Josh pioneered a data-gathering and marketing company through a mobile photo booth platform, regularly working with Austin City Limits and South by Southwest Festivals, Google, Apple, and a host of other companies around the country.
Why did you want to start with a sotol, and not a spirit that is more widely known?
We chose sotol because of its regional appropriateness in Far West Texas, as the plant grows wild in abundance in every direction from Marfa. There is a long-standing tradition in the Chihuahuan Desert on both sides of the river, of partaking in sotol-making, though until recently, those bottles have historically been produced solely in Northern Mexico.
What do you think is special about Chihuahuan Desert Sotol compared to other sotols on the market?

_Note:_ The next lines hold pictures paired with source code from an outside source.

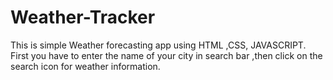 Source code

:# Weather-Tracker
This is  simple Weather forecasting app using HTML ,CSS, JAVASCRIPT.
First you have to enter the name of your city in search bar
,then click on the search icon for weather information.
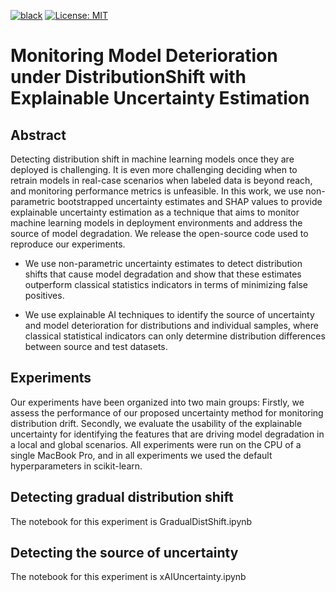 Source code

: [![black](https://img.shields.io/badge/code%20style-black-000000.svg?style=plastic)](https://github.com/psf/black)
[![License: MIT](https://img.shields.io/badge/License-MIT-blue.svg?color=g&style=plastic)](https://opensource.org/licenses/MIT)

# Monitoring Model Deterioration under DistributionShift with Explainable Uncertainty Estimation

## Abstract
Detecting distribution shift in machine learning models once they are deployed is challenging. It is even more challenging deciding when to retrain models in real-case scenarios when labeled data is beyond reach, and monitoring performance metrics is unfeasible. 
In this work, we use non-parametric bootstrapped uncertainty estimates and SHAP values to provide explainable uncertainty estimation as a technique that aims to monitor machine learning models in deployment environments and address the source of model degradation. 
We release the open-source code used to reproduce our experiments.



    
 - We use non-parametric uncertainty estimates to detect distribution shifts that cause model degradation and show that these estimates outperform classical statistics indicators in terms of minimizing false positives.
    
 - We use explainable AI techniques to identify the source of uncertainty and model deterioration for distributions and individual samples, where classical statistical indicators can only determine distribution differences between source and test datasets.


## Experiments

Our experiments have been organized into two main groups: Firstly, we assess the performance of our proposed uncertainty method for monitoring distribution drift. Secondly, we evaluate the usability of the explainable uncertainty for identifying the features that are driving model degradation in a local and global scenarios. All experiments were run on the CPU of a single MacBook Pro, and in all experiments we used the default hyperparameters in scikit-learn.



## Detecting gradual distribution shift
The notebook for this experiment is 
GradualDistShift.ipynb

## Detecting the source of uncertainty
The notebook for this experiment is xAIUncertainty.ipynb
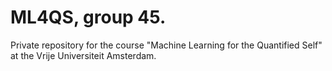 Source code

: # ML4QS, group 45.

Private repository for the course "Machine Learning for the Quantified Self" at the Vrije Universiteit Amsterdam.
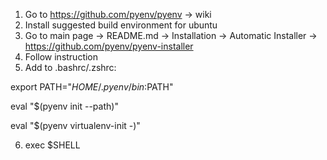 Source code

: 1. Go to https://github.com/pyenv/pyenv -> wiki
2. Install suggested build environment for ubuntu
3. Go to main page -> README.md -> Installation -> Automatic Installer -> https://github.com/pyenv/pyenv-installer
4. Follow instruction
5. Add to .bashrc/.zshrc:

export PATH="$HOME/.pyenv/bin:$PATH"

eval "$(pyenv init --path)"

eval "$(pyenv virtualenv-init -)"

6. exec $SHELL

Throughout our collaboration with sixth-generation master sotolero, Jacobo Jacquez of Sotol Don Celso in Janos, Mexico, our mutual curiosity led us to question everything in the process of making the spirit. Our Chihuahuan Desert Sotol is the result of that. This was not to change the spirit, but to understand it more deeply.
Until the mid-1990s, sotol was illegal to make in Mexico due to decades of lobby and special interest groups that, for a number of reasons, kept it from being produced. Sotol production never went away, it was just forced underground. Much pride is taken by Mexican sotoleros in the product they make, but because they couldn’t make it out in the open, it hasn’t been truly studied to the degree that tequila and mezcal have.
Since sotol plants are almost all starch, versus the available fermentable sugars naturally found in agave, we sought to understand how to maximize yields during the cooking process and at what temperatures those starches optimally break down. There are an almost infinite number of variables in how one chooses to make sotol, and that tradition is what we are exploring with Jacobo. It also guides how our 100% Texas Sotol is made at the Marfa distillery.
So your desert spoon plants are harvested locally?
We have four massive ranches loaded with wild plants around Marfa, and three in the Texas Hill Country. The collaboration with Jacobo and his team at Don Celso was a fantastic happenstance that we never actually anticipated but could not be more excited about. We regularly visit each other’s distilleries to bounce ideas off one another, and Jacobo has been invaluable in helping us figure out our processes in Marfa, from identifying the proper plants to harvest, and what time of year is most appropriate to harvest them in, to harvest techniques and processing before the plants are cooked, fermented and subsequently distilled. We can honestly say, without Jacobo’s desire to help and make sure we understand how to do right by the centuries-old sotol traditions in Mexico, we would have been truly lost at sea.
Do you plan to release other sotols and any other spirits/liqueurs in the future?
Yes. We are currently in the process of releasing a line of liqueurs, beginning with a beautifully-bright orange liqueur and bitter grapefruit liqueur - an ode to the citrus growing region of the Rio Grande Valley. We are also soon releasing an interesting rum sourced from the last Texas sugar cane processing plant in the state, a London dry-style gin, a vodka, and a bitter aperitif. More liqueurs in the Rio Grande line will be released over the coming year.